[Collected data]
○ ○ ○ ○

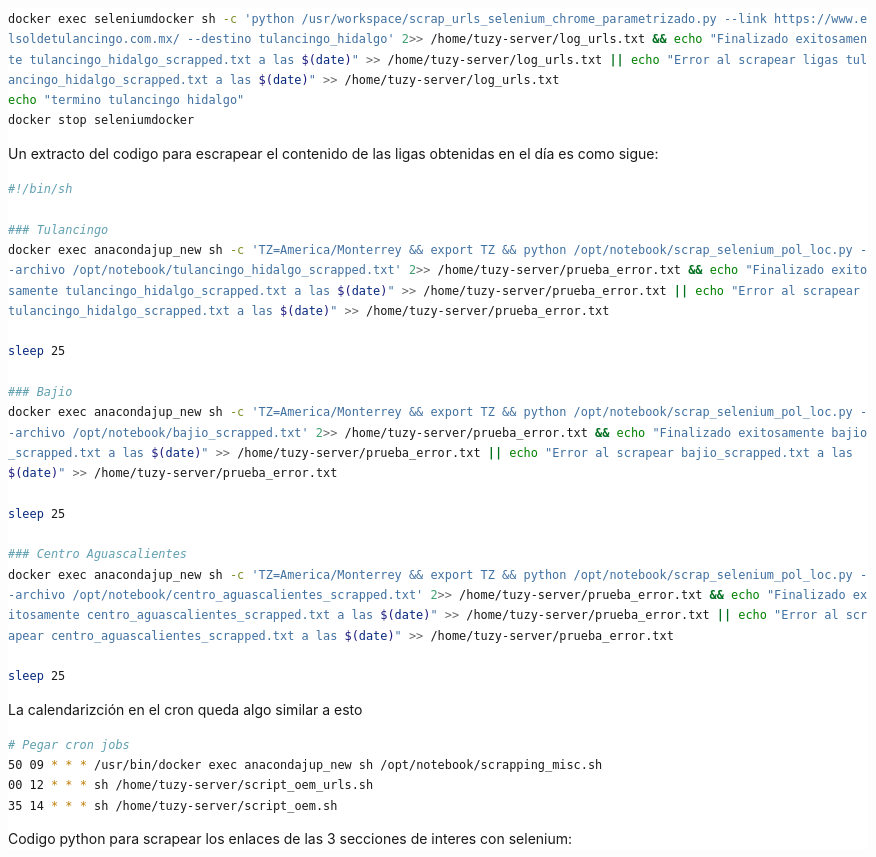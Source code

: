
 ```bash
docker exec seleniumdocker sh -c 'python /usr/workspace/scrap_urls_selenium_chrome_parametrizado.py --link https://www.elsoldetulancingo.com.mx/ --destino tulancingo_hidalgo' 2>> /home/tuzy-server/log_urls.txt && echo "Finalizado exitosamente tulancingo_hidalgo_scrapped.txt a las $(date)" >> /home/tuzy-server/log_urls.txt || echo "Error al scrapear ligas tulancingo_hidalgo_scrapped.txt a las $(date)" >> /home/tuzy-server/log_urls.txt
echo "termino tulancingo hidalgo"
docker stop seleniumdocker

```

Un extracto del codigo para escrapear el contenido de las ligas obtenidas en el día es como sigue:

```bash
#!/bin/sh

### Tulancingo
docker exec anacondajup_new sh -c 'TZ=America/Monterrey && export TZ && python /opt/notebook/scrap_selenium_pol_loc.py --archivo /opt/notebook/tulancingo_hidalgo_scrapped.txt' 2>> /home/tuzy-server/prueba_error.txt && echo "Finalizado exitosamente tulancingo_hidalgo_scrapped.txt a las $(date)" >> /home/tuzy-server/prueba_error.txt || echo "Error al scrapear tulancingo_hidalgo_scrapped.txt a las $(date)" >> /home/tuzy-server/prueba_error.txt

sleep 25

### Bajio
docker exec anacondajup_new sh -c 'TZ=America/Monterrey && export TZ && python /opt/notebook/scrap_selenium_pol_loc.py --archivo /opt/notebook/bajio_scrapped.txt' 2>> /home/tuzy-server/prueba_error.txt && echo "Finalizado exitosamente bajio_scrapped.txt a las $(date)" >> /home/tuzy-server/prueba_error.txt || echo "Error al scrapear bajio_scrapped.txt a las $(date)" >> /home/tuzy-server/prueba_error.txt

sleep 25

### Centro Aguascalientes
docker exec anacondajup_new sh -c 'TZ=America/Monterrey && export TZ && python /opt/notebook/scrap_selenium_pol_loc.py --archivo /opt/notebook/centro_aguascalientes_scrapped.txt' 2>> /home/tuzy-server/prueba_error.txt && echo "Finalizado exitosamente centro_aguascalientes_scrapped.txt a las $(date)" >> /home/tuzy-server/prueba_error.txt || echo "Error al scrapear centro_aguascalientes_scrapped.txt a las $(date)" >> /home/tuzy-server/prueba_error.txt

sleep 25

```

La calendarizción en el cron queda algo similar a esto

```bash
# Pegar cron jobs
50 09 * * * /usr/bin/docker exec anacondajup_new sh /opt/notebook/scrapping_misc.sh
00 12 * * * sh /home/tuzy-server/script_oem_urls.sh
35 14 * * * sh /home/tuzy-server/script_oem.sh
```

Codigo python para scrapear los enlaces de las 3 secciones de interes con selenium:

○ ○ ○ ○

## Exercise objective
Above are the records; report each line in them that includes the word "seleniumdocker".

## Answer to this task
docker exec seleniumdocker sh -c 'python /usr/workspace/scrap_urls_selenium_chrome_parametrizado.py --link https://www.elsoldetulancingo.com.mx/ --destino tulancingo_hidalgo' 2>> /home/tuzy-server/log_urls.txt && echo "Finalizado exitosamente tulancingo_hidalgo_scrapped.txt a las $(date)" >> /home/tuzy-server/log_urls.txt || echo "Error al scrapear ligas tulancingo_hidalgo_scrapped.txt a las $(date)" >> /home/tuzy-server/log_urls.txt
docker stop seleniumdocker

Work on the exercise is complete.